Directions → Extract the text of every entry below exactly; leave images out.

■ ■ ■ ■

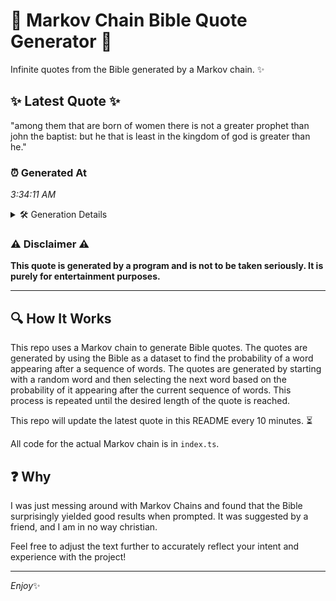 # 📖 Markov Chain Bible Quote Generator 📖

Infinite quotes from the Bible generated by a Markov chain. ✨

## ✨ Latest Quote ✨
"among them that are born of women there is not a greater prophet than john the baptist: but he that is least in the kingdom of god is greater than he."

### ⏰ Generated At
*3:34:11 AM*

<details>
    <summary>🛠️ Generation Details</summary>
    <p>
        <strong>🌱 Seed:</strong> among<br>
        <strong>🔄 Iterations:</strong> 30<br>
        <strong>📜 Context History:</strong><br>[ among ]: them<br>[ among, them ]: that<br>[ among, them, that ]: are<br>[ among, them, that, are ]: born<br>[ among, them, that, are, born ]: of<br>[ among, them, that, are, born, of ]: women<br>[ them, that, are, born, of, women ]: there<br>[ that, are, born, of, women, there ]: is<br>[ are, born, of, women, there, is ]: not<br>[ born, of, women, there, is, not ]: a<br>[ of, women, there, is, not, a ]: greater<br>[ women, there, is, not, a, greater ]: prophet<br>[ there, is, not, a, greater, prophet ]: than<br>[ is, not, a, greater, prophet, than ]: john<br>[ not, a, greater, prophet, than, john ]: the<br>[ a, greater, prophet, than, john, the ]: baptist:<br>[ greater, prophet, than, john, the, baptist: ]: but<br>[ prophet, than, john, the, baptist:, but ]: he<br>[ than, john, the, baptist:, but, he ]: that<br>[ john, the, baptist:, but, he, that ]: is<br>[ the, baptist:, but, he, that, is ]: least<br>[ baptist:, but, he, that, is, least ]: in<br>[ but, he, that, is, least, in ]: the<br>[ he, that, is, least, in, the ]: kingdom<br>[ that, is, least, in, the, kingdom ]: of<br>[ is, least, in, the, kingdom, of ]: god<br>[ least, in, the, kingdom, of, god ]: is<br>[ in, the, kingdom, of, god, is ]: greater<br>[ the, kingdom, of, god, is, greater ]: than<br>[ kingdom, of, god, is, greater, than ]: he.<br>
    </p>
</details>

### ⚠️ Disclaimer ⚠️
**This quote is generated by a program and is not to be taken seriously. It is purely for entertainment purposes.**

---

## 🔍 How It Works

This repo uses a Markov chain to generate Bible quotes. The quotes are generated by using the Bible as a dataset to find the probability of a word appearing after a sequence of words. The quotes are generated by starting with a random word and then selecting the next word based on the probability of it appearing after the current sequence of words. This process is repeated until the desired length of the quote is reached.

This repo will update the latest quote in this README every 10 minutes. ⏳

All code for the actual Markov chain is in `index.ts`.

## ❓ Why

I was just messing around with Markov Chains and found that the Bible surprisingly yielded good results when prompted. 
It was suggested by a friend, and I am in no way christian.

Feel free to adjust the text further to accurately reflect your intent and experience with the project!

---

*Enjoy*✨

■ ■ ■ ■

Result of this exercise →
 # 📖 Markov Chain Bible Quote Generator 📖

Infinite quotes from the Bible generated by a Markov chain. ✨

## ✨ Latest Quote ✨
"among them that are born of women there is not a greater prophet than john the baptist: but he that is least in the kingdom of god is greater than he."

### ⏰ Generated At
*3:34:11 AM*

<details>
    <summary>🛠️ Generation Details</summary>
    <p>
        <strong>🌱 Seed:</strong> among<br>
        <strong>🔄 Iterations:</strong> 30<br>
        <strong>📜 Context History:</strong><br>[ among ]: them<br>[ among, them ]: that<br>[ among, them, that ]: are<br>[ among, them, that, are ]: born<br>[ among, them, that, are, born ]: of<br>[ among, them, that, are, born, of ]: women<br>[ them, that, are, born, of, women ]: there<br>[ that, are, born, of, women, there ]: is<br>[ are, born, of, women, there, is ]: not<br>[ born, of, women, there, is, not ]: a<br>[ of, women, there, is, not, a ]: greater<br>[ women, there, is, not, a, greater ]: prophet<br>[ there, is, not, a, greater, prophet ]: than<br>[ is, not, a, greater, prophet, than ]: john<br>[ not, a, greater, prophet, than, john ]: the<br>[ a, greater, prophet, than, john, the ]: baptist:<br>[ greater, prophet, than, john, the, baptist: ]: but<br>[ prophet, than, john, the, baptist:, but ]: he<br>[ than, john, the, baptist:, but, he ]: that<br>[ john, the, baptist:, but, he, that ]: is<br>[ the, baptist:, but, he, that, is ]: least<br>[ baptist:, but, he, that, is, least ]: in<br>[ but, he, that, is, least, in ]: the<br>[ he, that, is, least, in, the ]: kingdom<br>[ that, is, least, in, the, kingdom ]: of<br>[ is, least, in, the, kingdom, of ]: god<br>[ least, in, the, kingdom, of, god ]: is<br>[ in, the, kingdom, of, god, is ]: greater<br>[ the, kingdom, of, god, is, greater ]: than<br>[ kingdom, of, god, is, greater, than ]: he.<br>
    </p>
</details>

### ⚠️ Disclaimer ⚠️
**This quote is generated by a program and is not to be taken seriously. It is purely for entertainment purposes.**

---

## 🔍 How It Works

This repo uses a Markov chain to generate Bible quotes. The quotes are generated by using the Bible as a dataset to find the probability of a word appearing after a sequence of words. The quotes are generated by starting with a random word and then selecting the next word based on the probability of it appearing after the current sequence of words. This process is repeated until the desired length of the quote is reached.

This repo will update the latest quote in this README every 10 minutes. ⏳

All code for the actual Markov chain is in `index.ts`.

## ❓ Why

I was just messing around with Markov Chains and found that the Bible surprisingly yielded good results when prompted. 
It was suggested by a friend, and I am in no way christian.

Feel free to adjust the text further to accurately reflect your intent and experience with the project!

---

*Enjoy*✨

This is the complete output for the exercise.